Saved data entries
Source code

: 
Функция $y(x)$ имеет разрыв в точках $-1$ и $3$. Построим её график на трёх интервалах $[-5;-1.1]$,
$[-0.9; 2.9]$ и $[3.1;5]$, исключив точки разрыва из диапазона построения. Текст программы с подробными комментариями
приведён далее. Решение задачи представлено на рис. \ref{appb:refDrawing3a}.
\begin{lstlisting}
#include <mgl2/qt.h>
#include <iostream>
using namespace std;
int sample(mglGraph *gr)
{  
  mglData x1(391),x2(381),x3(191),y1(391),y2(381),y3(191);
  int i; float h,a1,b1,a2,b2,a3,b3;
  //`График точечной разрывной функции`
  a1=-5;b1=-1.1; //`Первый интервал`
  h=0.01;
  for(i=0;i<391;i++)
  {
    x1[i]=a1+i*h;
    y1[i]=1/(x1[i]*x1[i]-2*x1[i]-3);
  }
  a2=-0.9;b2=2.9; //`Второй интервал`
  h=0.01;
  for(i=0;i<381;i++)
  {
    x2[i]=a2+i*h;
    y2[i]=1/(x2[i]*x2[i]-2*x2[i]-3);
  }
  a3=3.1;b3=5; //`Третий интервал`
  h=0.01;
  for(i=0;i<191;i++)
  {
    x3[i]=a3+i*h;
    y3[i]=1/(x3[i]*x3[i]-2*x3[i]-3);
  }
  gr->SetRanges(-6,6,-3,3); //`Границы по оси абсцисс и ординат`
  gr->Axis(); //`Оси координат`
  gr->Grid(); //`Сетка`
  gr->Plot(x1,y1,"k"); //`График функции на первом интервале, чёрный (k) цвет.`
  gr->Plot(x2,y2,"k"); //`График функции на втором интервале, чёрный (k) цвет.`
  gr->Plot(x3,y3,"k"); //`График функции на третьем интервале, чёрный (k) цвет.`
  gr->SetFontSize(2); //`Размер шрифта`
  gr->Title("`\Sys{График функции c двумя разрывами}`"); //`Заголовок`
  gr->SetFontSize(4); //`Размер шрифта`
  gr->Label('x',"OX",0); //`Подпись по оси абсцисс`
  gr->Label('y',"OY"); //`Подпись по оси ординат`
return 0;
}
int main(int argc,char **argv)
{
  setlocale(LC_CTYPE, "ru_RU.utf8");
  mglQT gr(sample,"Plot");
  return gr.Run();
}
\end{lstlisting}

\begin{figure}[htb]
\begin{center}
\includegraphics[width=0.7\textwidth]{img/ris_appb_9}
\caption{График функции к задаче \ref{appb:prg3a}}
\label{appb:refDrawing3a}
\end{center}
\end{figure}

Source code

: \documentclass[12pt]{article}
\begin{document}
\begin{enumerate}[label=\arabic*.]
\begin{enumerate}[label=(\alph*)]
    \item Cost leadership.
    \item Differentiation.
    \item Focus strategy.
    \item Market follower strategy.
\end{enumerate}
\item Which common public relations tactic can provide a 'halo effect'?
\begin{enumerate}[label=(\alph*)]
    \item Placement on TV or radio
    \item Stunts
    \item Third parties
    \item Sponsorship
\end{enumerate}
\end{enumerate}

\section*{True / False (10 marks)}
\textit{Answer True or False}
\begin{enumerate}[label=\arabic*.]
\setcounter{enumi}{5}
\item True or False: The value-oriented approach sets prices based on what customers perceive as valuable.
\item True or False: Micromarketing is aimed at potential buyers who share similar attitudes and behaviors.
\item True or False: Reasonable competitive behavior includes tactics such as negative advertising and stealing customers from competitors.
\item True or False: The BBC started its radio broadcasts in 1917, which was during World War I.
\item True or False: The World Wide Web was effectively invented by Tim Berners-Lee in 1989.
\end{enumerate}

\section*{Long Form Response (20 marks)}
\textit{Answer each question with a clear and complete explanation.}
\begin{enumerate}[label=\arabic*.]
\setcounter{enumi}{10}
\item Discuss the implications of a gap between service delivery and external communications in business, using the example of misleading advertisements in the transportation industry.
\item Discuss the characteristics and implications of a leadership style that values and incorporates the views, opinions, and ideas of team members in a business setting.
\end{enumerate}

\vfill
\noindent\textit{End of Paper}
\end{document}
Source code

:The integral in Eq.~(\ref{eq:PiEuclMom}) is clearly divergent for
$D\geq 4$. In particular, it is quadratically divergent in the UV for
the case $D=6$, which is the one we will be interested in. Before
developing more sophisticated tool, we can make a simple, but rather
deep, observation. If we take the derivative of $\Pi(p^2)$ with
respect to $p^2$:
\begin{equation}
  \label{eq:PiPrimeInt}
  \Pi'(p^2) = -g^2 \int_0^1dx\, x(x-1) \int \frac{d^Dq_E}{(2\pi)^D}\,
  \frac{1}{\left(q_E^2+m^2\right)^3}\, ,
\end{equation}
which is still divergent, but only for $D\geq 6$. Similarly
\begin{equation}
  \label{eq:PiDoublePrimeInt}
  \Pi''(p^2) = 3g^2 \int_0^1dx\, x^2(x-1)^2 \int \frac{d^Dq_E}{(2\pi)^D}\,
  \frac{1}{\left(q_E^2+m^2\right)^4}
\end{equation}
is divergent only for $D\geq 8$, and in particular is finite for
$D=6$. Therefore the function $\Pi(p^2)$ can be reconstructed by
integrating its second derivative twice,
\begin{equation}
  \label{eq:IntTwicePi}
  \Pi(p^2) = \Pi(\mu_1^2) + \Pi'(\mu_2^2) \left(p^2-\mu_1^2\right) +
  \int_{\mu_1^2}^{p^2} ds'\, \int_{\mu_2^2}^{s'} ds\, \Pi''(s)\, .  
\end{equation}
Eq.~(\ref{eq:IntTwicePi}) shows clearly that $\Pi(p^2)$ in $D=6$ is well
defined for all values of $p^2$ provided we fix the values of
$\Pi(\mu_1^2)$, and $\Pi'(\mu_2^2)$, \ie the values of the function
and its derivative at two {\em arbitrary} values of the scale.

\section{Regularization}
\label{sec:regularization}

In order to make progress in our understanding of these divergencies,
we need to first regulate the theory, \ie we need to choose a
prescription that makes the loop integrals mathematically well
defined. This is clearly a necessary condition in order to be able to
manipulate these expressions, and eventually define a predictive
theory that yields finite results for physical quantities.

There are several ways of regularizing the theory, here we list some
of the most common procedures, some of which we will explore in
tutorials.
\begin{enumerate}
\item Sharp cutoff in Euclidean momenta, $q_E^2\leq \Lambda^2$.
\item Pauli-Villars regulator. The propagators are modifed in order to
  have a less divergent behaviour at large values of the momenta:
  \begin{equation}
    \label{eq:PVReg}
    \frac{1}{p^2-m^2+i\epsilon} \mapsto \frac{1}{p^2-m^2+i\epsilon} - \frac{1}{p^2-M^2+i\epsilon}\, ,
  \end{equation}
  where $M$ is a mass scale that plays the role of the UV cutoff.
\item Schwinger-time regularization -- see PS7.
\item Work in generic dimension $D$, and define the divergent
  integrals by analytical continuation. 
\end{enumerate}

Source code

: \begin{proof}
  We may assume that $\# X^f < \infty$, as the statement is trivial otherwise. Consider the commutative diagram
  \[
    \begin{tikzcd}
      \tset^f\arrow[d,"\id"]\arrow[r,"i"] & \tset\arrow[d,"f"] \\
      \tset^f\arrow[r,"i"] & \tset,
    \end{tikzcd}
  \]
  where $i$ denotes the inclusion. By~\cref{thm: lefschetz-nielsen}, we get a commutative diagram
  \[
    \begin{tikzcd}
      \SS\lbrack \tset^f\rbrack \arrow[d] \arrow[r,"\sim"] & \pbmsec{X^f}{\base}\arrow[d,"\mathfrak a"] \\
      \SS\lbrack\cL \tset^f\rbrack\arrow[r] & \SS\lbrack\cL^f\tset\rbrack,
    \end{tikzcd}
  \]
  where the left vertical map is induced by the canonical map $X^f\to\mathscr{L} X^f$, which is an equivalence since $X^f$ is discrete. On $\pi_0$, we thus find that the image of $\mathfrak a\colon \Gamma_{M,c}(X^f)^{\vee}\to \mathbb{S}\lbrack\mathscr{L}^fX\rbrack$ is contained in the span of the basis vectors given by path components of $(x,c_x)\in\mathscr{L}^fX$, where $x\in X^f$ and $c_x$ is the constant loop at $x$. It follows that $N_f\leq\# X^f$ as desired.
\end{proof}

WHAT IS REQUIRED → Return each line above where the word "finite" shows up.

ANSWER TO THE PROBLEM →
is divergent only for $D\geq 8$, and in particular is finite for
theory that yields finite results for physical quantities.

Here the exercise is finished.